#### [Work request]
Set down, exactly as written, every line from the top of the records below to the line containing "# Purpose and motivation", both ends included, and no others.

#### [Available records]
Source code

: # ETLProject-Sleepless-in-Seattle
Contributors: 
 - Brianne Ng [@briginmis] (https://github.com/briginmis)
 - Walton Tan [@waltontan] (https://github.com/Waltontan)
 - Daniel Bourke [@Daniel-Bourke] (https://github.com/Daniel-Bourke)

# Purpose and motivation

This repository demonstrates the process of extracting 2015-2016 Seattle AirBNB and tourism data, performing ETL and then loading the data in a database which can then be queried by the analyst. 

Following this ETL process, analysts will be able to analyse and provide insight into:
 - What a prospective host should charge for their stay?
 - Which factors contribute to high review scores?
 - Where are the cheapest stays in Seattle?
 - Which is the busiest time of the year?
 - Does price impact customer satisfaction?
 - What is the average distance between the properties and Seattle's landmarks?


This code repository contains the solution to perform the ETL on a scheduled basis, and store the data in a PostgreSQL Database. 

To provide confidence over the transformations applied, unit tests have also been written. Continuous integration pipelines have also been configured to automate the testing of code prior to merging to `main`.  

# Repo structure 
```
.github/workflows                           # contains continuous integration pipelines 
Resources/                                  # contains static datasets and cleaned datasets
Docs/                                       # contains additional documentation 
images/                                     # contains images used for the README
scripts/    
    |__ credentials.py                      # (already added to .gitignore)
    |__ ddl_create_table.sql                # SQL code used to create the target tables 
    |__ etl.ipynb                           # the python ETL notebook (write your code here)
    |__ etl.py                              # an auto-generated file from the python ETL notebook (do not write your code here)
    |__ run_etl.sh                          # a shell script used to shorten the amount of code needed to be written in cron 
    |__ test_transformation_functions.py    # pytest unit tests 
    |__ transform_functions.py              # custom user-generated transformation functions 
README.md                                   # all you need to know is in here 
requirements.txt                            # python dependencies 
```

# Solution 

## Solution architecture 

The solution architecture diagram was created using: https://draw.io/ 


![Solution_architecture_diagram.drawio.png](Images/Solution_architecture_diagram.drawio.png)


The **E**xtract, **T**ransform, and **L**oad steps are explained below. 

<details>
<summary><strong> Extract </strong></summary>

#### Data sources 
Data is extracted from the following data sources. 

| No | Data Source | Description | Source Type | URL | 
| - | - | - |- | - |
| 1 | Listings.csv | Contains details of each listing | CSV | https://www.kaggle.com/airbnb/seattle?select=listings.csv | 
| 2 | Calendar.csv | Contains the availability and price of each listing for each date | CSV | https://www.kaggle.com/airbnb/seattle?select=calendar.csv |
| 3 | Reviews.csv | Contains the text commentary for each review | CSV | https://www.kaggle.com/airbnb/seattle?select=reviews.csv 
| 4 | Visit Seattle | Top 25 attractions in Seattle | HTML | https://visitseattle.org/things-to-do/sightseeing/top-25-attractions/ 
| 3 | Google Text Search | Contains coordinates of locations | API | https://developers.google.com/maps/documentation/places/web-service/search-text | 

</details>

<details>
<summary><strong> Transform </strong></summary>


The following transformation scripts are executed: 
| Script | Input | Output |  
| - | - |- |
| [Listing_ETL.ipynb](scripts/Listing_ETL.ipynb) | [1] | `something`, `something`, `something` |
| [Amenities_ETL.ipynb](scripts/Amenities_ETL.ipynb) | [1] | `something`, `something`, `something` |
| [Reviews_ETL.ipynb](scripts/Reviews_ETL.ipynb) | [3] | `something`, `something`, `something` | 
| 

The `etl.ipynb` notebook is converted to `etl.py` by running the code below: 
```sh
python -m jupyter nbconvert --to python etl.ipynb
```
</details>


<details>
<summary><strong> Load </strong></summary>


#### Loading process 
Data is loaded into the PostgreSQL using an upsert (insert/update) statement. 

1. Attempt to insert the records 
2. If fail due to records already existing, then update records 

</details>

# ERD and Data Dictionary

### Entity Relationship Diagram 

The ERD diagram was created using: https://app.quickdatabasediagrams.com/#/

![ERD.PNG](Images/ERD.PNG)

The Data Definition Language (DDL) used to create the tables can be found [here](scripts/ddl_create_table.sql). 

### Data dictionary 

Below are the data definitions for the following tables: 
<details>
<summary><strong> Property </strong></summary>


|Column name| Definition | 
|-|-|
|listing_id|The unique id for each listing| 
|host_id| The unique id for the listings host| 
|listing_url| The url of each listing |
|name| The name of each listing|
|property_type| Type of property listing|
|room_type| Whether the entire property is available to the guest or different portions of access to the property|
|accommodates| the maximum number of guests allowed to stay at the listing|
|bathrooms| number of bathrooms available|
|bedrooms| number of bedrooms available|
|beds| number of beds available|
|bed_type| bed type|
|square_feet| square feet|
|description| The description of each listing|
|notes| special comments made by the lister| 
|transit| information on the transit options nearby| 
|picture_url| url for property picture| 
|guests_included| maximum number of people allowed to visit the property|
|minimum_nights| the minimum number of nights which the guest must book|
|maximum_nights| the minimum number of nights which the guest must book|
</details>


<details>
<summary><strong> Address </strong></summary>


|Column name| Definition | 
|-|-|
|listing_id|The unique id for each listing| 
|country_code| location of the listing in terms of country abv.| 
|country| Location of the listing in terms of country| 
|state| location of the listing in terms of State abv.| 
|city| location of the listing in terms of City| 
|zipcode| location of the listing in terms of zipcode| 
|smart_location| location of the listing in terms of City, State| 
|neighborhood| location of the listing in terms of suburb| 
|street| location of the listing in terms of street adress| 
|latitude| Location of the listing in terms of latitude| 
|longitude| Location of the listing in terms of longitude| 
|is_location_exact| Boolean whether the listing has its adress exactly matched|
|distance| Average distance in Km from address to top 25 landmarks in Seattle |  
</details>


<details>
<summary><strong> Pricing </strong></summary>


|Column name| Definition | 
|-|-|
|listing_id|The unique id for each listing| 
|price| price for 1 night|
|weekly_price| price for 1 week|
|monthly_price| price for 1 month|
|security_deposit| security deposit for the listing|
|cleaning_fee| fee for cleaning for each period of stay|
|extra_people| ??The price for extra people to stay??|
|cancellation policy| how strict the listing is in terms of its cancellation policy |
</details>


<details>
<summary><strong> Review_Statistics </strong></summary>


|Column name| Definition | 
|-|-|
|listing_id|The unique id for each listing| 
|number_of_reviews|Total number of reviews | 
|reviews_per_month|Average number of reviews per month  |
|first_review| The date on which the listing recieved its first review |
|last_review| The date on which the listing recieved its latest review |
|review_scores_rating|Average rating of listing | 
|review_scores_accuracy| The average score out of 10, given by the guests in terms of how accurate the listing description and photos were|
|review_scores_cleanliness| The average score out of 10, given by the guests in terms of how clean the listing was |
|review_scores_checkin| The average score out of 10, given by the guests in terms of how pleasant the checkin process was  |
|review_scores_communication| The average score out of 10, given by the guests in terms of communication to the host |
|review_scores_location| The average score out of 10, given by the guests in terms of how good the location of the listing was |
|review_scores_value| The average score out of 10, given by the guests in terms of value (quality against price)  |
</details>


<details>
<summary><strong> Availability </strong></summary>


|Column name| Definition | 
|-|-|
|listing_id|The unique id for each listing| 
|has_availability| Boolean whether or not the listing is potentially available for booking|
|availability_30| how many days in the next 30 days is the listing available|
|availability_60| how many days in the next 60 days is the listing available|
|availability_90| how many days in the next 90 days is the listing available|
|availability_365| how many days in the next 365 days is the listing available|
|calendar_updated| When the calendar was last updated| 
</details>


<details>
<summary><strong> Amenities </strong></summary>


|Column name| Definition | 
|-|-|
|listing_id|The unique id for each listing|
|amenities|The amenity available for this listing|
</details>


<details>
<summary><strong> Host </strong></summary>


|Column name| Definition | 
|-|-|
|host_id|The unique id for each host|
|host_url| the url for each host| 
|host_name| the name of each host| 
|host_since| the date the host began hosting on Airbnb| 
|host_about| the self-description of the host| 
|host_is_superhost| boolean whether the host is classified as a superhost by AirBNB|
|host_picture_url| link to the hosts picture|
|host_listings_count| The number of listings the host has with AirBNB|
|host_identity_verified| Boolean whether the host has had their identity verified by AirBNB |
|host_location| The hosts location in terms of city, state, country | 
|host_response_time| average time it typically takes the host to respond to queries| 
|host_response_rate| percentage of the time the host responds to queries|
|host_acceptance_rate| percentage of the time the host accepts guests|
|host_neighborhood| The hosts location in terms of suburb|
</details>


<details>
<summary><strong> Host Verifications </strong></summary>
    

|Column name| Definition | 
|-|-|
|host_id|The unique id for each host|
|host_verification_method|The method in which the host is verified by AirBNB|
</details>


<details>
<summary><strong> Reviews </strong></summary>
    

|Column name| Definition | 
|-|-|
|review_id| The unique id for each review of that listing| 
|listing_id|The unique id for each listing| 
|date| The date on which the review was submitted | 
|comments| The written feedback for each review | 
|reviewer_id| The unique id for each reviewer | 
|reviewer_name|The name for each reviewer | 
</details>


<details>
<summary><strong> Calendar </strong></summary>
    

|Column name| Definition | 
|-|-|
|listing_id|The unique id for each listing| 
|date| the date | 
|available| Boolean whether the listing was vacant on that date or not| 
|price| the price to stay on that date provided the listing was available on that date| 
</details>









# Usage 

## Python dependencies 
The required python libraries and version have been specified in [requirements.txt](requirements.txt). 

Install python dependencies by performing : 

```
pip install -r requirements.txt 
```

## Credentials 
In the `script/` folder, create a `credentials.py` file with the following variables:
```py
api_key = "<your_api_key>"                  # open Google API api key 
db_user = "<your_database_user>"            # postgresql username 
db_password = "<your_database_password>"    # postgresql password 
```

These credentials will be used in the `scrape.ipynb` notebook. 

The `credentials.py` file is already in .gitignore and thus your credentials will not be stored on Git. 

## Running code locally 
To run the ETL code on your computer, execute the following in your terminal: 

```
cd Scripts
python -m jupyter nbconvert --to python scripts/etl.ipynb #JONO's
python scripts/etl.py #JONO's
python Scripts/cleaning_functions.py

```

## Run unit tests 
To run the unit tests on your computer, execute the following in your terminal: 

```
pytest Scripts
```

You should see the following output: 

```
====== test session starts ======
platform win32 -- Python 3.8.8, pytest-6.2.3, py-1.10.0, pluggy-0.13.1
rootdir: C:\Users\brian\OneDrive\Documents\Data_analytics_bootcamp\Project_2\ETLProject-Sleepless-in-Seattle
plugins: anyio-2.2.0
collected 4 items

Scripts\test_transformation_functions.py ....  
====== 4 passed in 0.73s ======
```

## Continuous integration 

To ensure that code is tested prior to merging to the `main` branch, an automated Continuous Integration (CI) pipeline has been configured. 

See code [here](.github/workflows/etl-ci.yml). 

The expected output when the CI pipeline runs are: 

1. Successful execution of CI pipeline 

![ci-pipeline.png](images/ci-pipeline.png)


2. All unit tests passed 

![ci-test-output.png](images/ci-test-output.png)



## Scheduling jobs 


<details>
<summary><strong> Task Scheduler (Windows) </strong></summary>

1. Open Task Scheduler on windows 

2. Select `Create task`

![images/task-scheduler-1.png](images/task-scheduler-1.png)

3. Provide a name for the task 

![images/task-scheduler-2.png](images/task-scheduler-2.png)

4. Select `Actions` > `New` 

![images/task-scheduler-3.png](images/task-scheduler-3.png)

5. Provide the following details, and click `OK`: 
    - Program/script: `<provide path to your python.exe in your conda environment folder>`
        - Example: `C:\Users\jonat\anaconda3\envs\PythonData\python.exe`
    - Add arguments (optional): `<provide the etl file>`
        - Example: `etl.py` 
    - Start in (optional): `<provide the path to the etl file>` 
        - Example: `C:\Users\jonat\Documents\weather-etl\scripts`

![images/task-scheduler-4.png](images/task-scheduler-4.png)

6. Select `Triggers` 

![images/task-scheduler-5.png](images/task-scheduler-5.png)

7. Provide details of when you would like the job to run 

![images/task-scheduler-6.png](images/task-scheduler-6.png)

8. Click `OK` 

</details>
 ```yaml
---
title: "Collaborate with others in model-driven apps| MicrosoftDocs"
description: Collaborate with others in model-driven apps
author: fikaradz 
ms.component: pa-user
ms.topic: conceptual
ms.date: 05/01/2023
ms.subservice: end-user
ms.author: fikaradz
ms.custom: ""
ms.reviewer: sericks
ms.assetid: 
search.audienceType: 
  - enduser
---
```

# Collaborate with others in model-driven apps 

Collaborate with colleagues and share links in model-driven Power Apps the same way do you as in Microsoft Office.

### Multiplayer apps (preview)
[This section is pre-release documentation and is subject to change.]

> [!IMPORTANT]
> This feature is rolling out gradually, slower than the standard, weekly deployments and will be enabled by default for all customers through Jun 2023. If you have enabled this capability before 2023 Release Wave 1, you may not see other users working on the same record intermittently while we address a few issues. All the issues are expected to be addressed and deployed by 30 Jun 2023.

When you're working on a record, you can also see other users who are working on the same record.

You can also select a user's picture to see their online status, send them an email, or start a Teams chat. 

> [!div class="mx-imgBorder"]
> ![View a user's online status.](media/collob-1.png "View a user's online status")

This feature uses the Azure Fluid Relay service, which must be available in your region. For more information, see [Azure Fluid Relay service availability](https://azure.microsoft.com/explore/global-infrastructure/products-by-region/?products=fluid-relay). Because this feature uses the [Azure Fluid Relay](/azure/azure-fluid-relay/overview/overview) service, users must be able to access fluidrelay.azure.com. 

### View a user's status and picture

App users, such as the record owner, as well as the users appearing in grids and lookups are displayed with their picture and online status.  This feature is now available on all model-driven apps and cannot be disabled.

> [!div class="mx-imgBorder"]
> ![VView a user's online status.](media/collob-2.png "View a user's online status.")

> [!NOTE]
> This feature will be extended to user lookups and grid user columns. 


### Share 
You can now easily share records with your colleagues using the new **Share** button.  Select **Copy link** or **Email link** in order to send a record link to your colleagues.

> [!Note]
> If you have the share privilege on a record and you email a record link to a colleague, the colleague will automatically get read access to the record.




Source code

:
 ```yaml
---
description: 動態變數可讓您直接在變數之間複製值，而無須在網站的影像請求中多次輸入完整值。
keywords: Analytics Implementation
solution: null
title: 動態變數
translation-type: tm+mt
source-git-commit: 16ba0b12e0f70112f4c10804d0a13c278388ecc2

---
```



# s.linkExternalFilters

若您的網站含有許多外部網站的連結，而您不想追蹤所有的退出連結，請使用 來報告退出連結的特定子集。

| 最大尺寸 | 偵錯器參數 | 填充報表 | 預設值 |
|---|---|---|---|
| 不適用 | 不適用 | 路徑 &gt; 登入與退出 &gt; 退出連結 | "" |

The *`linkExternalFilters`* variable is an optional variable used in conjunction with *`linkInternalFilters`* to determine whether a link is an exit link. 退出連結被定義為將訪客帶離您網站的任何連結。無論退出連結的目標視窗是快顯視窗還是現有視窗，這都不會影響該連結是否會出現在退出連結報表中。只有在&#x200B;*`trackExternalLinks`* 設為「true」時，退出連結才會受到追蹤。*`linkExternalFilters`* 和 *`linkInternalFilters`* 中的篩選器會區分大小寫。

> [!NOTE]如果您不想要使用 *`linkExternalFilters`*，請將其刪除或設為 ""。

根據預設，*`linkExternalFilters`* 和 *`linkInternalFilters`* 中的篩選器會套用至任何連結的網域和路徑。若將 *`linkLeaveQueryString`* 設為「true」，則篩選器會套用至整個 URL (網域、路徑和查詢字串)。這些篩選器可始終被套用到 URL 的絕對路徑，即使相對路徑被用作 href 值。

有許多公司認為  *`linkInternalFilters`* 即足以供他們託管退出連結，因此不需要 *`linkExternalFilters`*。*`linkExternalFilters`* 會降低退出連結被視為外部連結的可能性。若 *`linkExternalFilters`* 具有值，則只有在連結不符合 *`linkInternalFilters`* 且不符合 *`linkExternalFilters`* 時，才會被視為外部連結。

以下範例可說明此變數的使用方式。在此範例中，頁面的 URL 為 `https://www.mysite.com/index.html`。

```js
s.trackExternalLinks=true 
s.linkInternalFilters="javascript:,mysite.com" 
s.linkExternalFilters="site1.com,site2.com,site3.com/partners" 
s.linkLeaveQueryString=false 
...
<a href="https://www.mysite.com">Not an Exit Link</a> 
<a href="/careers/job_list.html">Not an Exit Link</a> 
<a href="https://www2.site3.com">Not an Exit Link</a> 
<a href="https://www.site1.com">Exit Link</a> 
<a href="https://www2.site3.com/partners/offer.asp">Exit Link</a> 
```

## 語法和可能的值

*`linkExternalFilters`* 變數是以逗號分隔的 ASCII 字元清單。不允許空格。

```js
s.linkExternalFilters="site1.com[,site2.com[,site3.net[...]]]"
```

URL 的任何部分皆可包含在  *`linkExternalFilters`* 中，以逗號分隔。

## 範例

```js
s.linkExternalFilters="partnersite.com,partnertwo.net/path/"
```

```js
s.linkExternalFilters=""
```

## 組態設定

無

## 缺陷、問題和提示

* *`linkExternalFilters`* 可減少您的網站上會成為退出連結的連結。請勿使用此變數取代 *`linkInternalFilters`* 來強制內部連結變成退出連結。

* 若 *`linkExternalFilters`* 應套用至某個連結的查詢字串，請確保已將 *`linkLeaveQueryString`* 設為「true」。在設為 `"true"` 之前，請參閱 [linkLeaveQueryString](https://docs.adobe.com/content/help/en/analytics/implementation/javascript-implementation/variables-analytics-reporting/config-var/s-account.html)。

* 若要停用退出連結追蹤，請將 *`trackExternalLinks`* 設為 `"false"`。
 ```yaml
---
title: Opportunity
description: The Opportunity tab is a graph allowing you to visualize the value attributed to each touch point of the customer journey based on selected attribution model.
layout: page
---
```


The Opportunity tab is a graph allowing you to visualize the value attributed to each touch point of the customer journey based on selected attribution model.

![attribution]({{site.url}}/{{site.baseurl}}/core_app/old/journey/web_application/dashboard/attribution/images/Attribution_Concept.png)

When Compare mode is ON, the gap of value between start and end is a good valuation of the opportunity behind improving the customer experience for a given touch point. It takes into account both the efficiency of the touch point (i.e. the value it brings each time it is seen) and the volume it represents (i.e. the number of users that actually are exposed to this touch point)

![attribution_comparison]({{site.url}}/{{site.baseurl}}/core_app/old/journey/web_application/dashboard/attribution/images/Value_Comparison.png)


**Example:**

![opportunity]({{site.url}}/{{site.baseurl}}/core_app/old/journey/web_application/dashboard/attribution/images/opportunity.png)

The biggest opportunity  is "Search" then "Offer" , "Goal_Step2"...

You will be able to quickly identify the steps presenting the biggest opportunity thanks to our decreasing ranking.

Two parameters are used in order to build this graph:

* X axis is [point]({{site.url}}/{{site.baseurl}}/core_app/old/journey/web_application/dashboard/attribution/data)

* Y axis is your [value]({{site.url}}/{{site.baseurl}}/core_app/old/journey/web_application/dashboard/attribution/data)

#### [Answer to this exercise]
Source code

: # ETLProject-Sleepless-in-Seattle
Contributors: 
 - Brianne Ng [@briginmis] (https://github.com/briginmis)
 - Walton Tan [@waltontan] (https://github.com/Waltontan)
 - Daniel Bourke [@Daniel-Bourke] (https://github.com/Daniel-Bourke)

# Purpose and motivation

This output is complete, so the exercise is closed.